=== SUPPLIED DATA ===
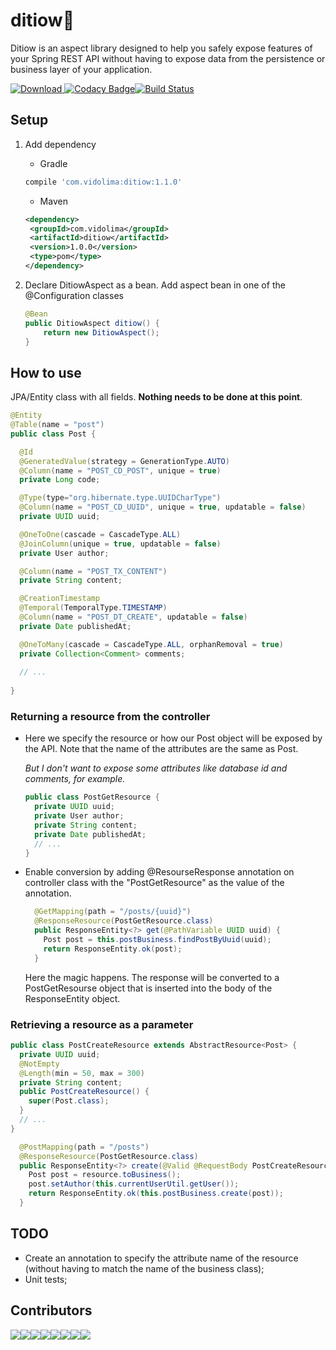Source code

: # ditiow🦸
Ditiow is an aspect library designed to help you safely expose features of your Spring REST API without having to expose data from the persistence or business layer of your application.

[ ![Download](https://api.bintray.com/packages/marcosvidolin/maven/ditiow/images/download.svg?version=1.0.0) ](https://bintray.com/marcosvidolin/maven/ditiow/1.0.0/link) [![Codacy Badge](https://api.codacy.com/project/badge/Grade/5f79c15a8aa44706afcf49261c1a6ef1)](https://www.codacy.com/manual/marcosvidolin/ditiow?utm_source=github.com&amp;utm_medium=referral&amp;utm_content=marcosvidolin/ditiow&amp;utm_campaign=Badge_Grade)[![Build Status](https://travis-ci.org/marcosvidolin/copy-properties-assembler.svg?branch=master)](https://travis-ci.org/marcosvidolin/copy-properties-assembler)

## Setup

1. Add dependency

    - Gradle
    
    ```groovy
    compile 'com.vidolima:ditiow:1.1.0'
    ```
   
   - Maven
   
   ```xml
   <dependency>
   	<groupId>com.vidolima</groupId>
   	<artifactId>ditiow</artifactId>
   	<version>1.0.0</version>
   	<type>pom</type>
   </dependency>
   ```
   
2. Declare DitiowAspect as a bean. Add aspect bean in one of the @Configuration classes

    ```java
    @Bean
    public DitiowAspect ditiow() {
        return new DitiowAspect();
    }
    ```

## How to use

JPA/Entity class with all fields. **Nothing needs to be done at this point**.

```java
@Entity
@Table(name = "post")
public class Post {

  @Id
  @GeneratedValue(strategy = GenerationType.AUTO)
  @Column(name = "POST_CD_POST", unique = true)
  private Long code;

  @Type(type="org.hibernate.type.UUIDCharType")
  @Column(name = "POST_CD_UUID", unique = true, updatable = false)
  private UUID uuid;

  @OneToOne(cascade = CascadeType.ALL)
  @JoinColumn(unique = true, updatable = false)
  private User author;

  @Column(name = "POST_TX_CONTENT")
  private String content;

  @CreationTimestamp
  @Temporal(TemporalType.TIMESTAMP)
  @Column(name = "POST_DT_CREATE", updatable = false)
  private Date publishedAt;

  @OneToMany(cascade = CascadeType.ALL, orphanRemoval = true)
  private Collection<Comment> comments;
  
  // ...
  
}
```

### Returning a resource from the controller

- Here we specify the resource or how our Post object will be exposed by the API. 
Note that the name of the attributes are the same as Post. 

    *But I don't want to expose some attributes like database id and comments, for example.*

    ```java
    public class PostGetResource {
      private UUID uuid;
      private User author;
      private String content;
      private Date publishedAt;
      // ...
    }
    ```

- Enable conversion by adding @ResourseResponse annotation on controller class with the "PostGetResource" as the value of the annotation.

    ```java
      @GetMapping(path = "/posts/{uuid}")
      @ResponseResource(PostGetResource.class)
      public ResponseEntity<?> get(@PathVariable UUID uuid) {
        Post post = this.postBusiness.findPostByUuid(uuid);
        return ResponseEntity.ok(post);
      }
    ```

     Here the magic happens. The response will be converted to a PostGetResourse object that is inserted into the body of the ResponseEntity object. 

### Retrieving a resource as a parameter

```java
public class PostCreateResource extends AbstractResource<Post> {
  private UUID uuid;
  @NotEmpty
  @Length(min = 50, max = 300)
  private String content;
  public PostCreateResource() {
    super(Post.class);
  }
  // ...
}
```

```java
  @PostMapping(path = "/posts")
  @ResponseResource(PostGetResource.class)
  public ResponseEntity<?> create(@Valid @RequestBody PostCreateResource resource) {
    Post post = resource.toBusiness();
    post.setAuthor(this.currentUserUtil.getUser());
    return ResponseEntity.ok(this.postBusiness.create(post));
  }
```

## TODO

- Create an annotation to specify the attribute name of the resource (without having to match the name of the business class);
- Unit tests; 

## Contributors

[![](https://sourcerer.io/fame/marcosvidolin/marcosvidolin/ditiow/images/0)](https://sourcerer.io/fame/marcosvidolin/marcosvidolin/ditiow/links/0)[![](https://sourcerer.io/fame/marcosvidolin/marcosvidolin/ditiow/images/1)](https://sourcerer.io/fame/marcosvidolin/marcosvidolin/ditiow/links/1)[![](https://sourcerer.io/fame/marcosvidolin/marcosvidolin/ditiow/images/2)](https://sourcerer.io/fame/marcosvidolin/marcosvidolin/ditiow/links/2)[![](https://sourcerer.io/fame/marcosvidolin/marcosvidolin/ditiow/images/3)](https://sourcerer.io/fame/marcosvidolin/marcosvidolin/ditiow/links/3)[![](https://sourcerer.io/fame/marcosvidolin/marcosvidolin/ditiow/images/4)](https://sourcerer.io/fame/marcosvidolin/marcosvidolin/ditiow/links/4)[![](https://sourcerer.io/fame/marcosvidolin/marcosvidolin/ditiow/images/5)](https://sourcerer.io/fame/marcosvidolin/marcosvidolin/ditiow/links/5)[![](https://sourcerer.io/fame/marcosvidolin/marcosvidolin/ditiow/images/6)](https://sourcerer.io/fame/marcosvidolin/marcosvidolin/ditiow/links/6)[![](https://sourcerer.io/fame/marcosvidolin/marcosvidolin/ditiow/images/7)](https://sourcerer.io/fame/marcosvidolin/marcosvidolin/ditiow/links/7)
===
=== SUPPLIED DATA ===
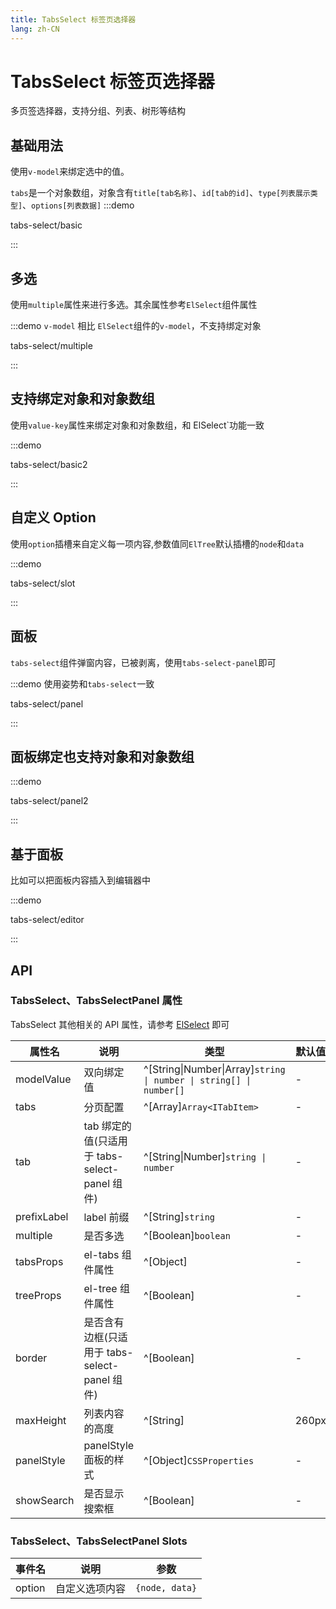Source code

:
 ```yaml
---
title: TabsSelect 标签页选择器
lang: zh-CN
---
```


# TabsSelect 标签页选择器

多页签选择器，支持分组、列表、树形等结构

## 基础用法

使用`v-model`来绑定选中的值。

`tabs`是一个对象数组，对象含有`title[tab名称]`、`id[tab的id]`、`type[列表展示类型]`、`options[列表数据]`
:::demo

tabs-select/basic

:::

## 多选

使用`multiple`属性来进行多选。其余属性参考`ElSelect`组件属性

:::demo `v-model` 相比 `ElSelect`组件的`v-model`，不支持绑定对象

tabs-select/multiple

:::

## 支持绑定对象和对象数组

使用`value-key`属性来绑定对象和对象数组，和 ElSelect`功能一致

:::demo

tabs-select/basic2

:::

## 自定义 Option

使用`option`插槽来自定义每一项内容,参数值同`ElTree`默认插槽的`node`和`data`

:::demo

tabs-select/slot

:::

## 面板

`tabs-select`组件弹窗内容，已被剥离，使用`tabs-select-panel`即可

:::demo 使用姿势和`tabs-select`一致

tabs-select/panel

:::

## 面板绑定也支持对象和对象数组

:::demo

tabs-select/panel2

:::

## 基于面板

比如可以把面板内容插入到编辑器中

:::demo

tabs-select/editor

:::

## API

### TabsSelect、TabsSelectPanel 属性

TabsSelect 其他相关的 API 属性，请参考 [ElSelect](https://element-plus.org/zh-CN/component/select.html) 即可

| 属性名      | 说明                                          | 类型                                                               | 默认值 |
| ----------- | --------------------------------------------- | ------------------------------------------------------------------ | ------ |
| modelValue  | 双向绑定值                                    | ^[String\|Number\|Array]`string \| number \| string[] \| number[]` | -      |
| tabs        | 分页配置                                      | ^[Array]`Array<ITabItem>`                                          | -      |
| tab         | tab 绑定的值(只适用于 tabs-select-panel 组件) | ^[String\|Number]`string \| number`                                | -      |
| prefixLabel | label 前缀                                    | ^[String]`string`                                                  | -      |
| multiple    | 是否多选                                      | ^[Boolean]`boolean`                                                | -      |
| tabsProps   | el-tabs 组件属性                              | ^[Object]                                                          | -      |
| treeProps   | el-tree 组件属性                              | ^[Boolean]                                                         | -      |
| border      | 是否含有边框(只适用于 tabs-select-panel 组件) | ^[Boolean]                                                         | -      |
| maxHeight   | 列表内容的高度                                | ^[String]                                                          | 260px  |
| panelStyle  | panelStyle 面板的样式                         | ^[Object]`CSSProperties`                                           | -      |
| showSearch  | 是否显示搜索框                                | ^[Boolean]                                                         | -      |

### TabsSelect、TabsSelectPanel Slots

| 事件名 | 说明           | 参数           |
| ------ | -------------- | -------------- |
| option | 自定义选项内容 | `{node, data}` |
===
ASSIGNED TASK: If a line in the data above holds the string "true", copy it.

COMPLETED EXERCISE:
  @Column(name = "POST_CD_POST", unique = true)
  @Column(name = "POST_CD_UUID", unique = true, updatable = false)
  @JoinColumn(unique = true, updatable = false)
  @OneToMany(cascade = CascadeType.ALL, orphanRemoval = true)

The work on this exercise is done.